This is an interesting opinion piece written by Jim McKay published in Emergency Management magazine:
[Homeland Security and emergency management publications have] written extensively about interoperability, mostly about the nuts and bolts of a system being deployed and the grant process that allowed said deployment to happen. If there’s collaboration among the agencies or jurisdictions involved, we jump all over it, because that’s the name of the game these days.
A common refrain years ago was that agency or jurisdiction A couldn’t communicate with agency or jurisdiction B — or even within its own agency or jurisdiction. That was said to be an operability problem — not an interoperability problem. Billions of dollars have been spent on interoperability since 9/11 and genuine progress has been made, but it seems that emergency managers view interoperability as something still to be attained.
For the most part, if agency A wants to talk to agency B, it can be achieved; the technology to facilitate this is available. And still interoperability is a problem. We heard so at a recent round-table discussion involving several emergency managers.
Everybody at the table agreed: It’s a cultural problem. Agency A doesn’t talk to agency B because the two aren’t really familiar with each other — or maybe they just don’t want to talk.
“Everybody talks about the quantifiable parts of interoperability — the money, the hardware — but not enough about the behavior part of it,” one emergency manager said. “How much effort is being put into the cultural aspect of it?”
Even where there’s a new, multimillion-dollar system, agency personnel revert to previous behavior. “Everything happens the way it did before, even after getting this new system,” another emergency manager said. “The police guy calls the dispatcher and he calls the fire guy; they still talk in silos. Unless we address this behavior, we’ll have a $100 million doorstop.”

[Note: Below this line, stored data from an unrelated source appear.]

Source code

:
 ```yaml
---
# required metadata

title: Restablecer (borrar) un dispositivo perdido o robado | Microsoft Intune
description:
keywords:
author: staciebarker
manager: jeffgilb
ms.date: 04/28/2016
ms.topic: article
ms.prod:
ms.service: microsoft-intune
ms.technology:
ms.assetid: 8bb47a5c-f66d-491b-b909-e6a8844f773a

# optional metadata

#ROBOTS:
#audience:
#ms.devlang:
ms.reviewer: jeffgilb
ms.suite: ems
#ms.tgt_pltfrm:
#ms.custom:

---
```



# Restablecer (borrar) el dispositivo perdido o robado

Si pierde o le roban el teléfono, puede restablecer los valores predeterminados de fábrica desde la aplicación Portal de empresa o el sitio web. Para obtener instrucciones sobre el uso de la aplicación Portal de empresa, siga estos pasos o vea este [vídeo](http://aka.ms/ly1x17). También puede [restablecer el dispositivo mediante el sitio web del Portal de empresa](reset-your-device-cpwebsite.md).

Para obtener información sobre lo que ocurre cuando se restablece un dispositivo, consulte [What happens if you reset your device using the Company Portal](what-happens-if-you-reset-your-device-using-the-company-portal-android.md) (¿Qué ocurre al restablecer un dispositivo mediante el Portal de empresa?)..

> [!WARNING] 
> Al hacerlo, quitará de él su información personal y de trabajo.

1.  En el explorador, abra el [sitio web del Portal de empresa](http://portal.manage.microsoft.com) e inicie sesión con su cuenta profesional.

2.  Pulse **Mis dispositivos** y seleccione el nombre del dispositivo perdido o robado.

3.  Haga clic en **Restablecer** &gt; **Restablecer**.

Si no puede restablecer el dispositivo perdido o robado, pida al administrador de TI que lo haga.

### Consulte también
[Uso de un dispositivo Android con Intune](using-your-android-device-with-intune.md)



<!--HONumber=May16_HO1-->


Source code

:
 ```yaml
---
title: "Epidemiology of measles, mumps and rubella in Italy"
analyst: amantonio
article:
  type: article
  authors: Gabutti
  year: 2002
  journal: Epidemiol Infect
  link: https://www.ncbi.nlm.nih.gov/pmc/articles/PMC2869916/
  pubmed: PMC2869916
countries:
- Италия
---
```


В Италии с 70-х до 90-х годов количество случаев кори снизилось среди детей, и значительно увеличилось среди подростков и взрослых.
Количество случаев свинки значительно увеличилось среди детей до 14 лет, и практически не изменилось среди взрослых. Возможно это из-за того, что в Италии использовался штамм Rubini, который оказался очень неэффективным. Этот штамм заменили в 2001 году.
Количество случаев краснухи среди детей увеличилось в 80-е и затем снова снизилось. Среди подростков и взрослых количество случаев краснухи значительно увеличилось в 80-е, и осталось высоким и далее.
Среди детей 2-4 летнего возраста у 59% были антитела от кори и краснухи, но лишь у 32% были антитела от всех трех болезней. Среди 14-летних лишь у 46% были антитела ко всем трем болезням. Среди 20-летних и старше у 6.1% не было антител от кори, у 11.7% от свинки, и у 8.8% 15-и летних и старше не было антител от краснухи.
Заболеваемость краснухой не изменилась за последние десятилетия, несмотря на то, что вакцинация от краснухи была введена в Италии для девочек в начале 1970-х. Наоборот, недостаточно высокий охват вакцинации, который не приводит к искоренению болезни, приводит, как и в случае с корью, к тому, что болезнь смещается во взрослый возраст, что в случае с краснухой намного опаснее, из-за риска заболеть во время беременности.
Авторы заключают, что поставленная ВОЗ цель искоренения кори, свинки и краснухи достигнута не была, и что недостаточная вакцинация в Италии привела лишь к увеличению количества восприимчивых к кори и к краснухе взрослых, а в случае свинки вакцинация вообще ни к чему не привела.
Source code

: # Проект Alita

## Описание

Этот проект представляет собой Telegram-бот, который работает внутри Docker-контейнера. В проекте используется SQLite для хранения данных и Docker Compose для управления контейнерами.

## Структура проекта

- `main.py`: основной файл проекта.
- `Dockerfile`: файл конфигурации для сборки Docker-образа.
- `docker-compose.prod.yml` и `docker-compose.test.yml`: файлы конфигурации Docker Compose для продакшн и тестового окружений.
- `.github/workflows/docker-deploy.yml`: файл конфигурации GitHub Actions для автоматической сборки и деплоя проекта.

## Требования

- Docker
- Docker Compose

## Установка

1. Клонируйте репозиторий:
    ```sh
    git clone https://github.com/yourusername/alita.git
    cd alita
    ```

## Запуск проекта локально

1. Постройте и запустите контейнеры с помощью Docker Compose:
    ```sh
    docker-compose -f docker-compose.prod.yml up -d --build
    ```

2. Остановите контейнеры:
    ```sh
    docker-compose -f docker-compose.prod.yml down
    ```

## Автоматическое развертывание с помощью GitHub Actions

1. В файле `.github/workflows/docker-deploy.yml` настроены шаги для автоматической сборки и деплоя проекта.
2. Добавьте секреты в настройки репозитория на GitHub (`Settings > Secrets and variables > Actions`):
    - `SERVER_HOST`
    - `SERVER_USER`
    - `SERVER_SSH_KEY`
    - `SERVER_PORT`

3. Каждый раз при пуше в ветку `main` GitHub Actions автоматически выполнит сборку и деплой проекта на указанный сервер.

There’s also the issue of language. We know different jurisdictions and agencies use different codes to communicate. Coming up with a common language has to be the first part of the cultural change, said an emergency manager. And emergency managers can play key roles in this quest by hosting planning calls and conference calls — getting people to communicate regularly. “The best thing to do is have commanders sit next to each other in the operations centers.”
Another thing about interoperability that people stub their toes on is the notion that everyone must be able to talk to everyone, one participant said. “Everybody on the ground doesn’t have to talk to each other. When you bring people from other jurisdictions, you can plug people into your system. That to me is true interoperability.”
I wonder if in 10 years we’ll still be writing about interoperability as we do today — that it’s something that’s desired but still needs to be attained. Or will agencies and local governments move outside of their comfort zones and take advantage of the technology that’s readily available — will they open the dialog with their neighbors, making interoperability yesterday’s news?